Products can have variants — design branches that inherit from the parent via USD sublayers and override only what differs. Variant support is planned for v0.2.0.

Targets & Traceability

Engineering targets live in the product's design_intent.usda layer as namespaced attributes:

double arxyne:target:cd = 0.299
double arxyne:target:cd_tolerance = 0.05
double arxyne:target:cl = 0.345
double arxyne:target:cl_tolerance = 0.245

The requirements hierarchy — from programme goal down to engineering targets — is preserved as traceability context using nested Scope prims with arxyne:req:description and arxyne:req:level attributes. This provides audit lineage from market intent to gate-driving values.

Gates

Gates are the validation mechanism: each solver KPI result is compared to its design-intent target.
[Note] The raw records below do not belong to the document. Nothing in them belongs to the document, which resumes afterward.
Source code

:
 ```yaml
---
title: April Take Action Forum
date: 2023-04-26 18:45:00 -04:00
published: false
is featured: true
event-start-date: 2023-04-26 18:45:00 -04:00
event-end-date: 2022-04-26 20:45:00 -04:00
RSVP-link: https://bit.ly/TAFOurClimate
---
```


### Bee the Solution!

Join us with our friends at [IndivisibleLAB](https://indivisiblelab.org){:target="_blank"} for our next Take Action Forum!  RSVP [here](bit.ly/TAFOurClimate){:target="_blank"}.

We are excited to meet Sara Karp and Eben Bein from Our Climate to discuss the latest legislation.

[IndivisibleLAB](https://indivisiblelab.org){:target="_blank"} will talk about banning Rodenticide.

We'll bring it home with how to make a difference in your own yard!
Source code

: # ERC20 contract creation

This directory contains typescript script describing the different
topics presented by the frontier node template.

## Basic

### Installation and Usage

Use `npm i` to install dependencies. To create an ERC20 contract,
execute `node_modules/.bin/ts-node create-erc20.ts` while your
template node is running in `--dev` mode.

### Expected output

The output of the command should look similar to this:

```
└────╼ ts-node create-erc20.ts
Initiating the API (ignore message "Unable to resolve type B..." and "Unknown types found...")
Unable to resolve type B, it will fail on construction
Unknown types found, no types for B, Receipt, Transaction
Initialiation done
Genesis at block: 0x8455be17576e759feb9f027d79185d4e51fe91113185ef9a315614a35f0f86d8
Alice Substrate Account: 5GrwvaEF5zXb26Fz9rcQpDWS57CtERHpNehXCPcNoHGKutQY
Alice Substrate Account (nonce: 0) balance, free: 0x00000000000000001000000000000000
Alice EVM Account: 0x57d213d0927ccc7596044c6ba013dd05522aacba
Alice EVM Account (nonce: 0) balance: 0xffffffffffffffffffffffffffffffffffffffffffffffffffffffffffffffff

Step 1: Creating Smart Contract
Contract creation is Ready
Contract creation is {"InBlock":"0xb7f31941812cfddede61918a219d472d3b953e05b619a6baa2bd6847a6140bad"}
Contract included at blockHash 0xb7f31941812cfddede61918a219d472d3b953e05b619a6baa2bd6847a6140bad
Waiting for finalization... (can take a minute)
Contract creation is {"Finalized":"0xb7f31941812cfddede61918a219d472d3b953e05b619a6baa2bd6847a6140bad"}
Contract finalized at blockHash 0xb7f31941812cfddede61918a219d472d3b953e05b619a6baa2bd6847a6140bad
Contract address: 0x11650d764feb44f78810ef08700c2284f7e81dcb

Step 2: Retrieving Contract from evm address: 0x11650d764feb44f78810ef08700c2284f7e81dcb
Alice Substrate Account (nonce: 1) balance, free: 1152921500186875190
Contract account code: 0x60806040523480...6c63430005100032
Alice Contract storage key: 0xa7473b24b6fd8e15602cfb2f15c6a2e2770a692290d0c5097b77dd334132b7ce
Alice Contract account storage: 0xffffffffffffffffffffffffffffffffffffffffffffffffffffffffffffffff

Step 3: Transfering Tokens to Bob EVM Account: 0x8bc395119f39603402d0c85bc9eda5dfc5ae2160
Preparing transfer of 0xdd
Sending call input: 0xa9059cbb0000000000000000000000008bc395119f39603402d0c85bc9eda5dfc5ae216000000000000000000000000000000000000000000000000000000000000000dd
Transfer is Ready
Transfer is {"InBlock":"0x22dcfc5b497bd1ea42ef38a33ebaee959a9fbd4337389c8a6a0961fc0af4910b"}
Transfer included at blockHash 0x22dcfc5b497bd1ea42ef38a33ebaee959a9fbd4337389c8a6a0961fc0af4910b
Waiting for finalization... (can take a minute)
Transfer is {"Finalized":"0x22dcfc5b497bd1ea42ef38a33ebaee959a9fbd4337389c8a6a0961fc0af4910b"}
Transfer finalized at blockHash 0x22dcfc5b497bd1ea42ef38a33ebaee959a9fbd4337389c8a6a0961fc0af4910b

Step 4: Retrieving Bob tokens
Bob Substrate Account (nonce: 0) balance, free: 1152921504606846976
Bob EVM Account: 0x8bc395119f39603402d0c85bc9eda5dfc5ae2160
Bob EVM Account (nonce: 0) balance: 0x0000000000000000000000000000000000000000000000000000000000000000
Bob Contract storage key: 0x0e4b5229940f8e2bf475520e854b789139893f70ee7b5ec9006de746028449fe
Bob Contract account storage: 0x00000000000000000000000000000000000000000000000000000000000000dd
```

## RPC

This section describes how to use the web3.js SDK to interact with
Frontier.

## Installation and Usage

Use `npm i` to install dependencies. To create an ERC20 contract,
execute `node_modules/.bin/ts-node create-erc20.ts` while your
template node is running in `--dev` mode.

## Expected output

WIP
The workflow derives the solver domains a product needs (e.g. aero, dynamics), dispatches the solver, reads the result, and evaluates:

  • Aero KPIs (cd, cl, cm_pitch): within — |result − target| ≤ tolerance → PASS
  • Dynamics (lateral_g): gte — result ≥ target → PASS
  • Other dynamics: lte — result ≤ target → PASS

Gate status vocabulary:

  • PASS — result meets the target
  • FAIL — result violates the target
  • NO_TOL — tolerance missing, gate cannot evaluate
  • INCONCLUSIVE — no gates evaluated (never reported as pass)

The Three Verbs

Every interaction with Arxyne maps to one of three verbs:

Verb CLI Role
AUTHOR --brief "..." LLM-driven. Agent receives intent, runs simulations, assesses results.
EXECUTE --run-workflow Deterministic. Derives domains, dispatches solvers, evaluates gates. No LLM.
READ --ask "..." LLM-driven. Conversational query against the USD twin.

This separation is load-bearing for certification: workflow execution is reproducible and auditable because no LLM participates in the gating loop.

MCP Gateway + Platform API

Arxyne exposes its capabilities through a single Model Context Protocol gateway plus a direct Python API for the USD twin:

Surface Purpose Operations
MCP Gateway Dispatch simulations to any solver (OpenFOAM, XLB, Chrono, DoMINO) on one port Write
Platform API USD product twin, gates, provenance (Python / CLI) Read + Write

Any MCP-compatible agent framework can dispatch Arxyne solvers and query the twin directly — the CLI is just one transport. All solvers run through one gateway as pure Docker containers; the gateway can run locally, on-prem, or on a remote GPU host.

Architectural boundary

There is no Geometry/PLM MCP as a peer. Arxyne does not own CAD preparation. The input boundary defines what prepped geometry looks like; upstream tools (ANSA, HyperMesh, CAD-side agents) produce it. Arxyne validates and consumes.

Why Workflow Execution is Agent-Free

This is a deliberate architectural choice:

  • Deterministic = certifiable. An LLM in the gating loop would make the audit trail non-reproducible. Regulators sign off on the process — the process must replay identically.
  • The agent's value is upstream and downstream, not in the middle. Upstream: turn intent into requirements (--brief). Downstream: interpret failures and propose iterations. The execution itself — compute Cd, check against target, write status — is a deterministic function.
  • Lower latency, lower cost, fewer failure modes. No LLM calls in the hot path means faster workflow runs and no risk of malformed gate decisions.

The platform's posture: agents are brains that author intent and interpret results. Arxyne is the harness that executes deterministically between those two phases.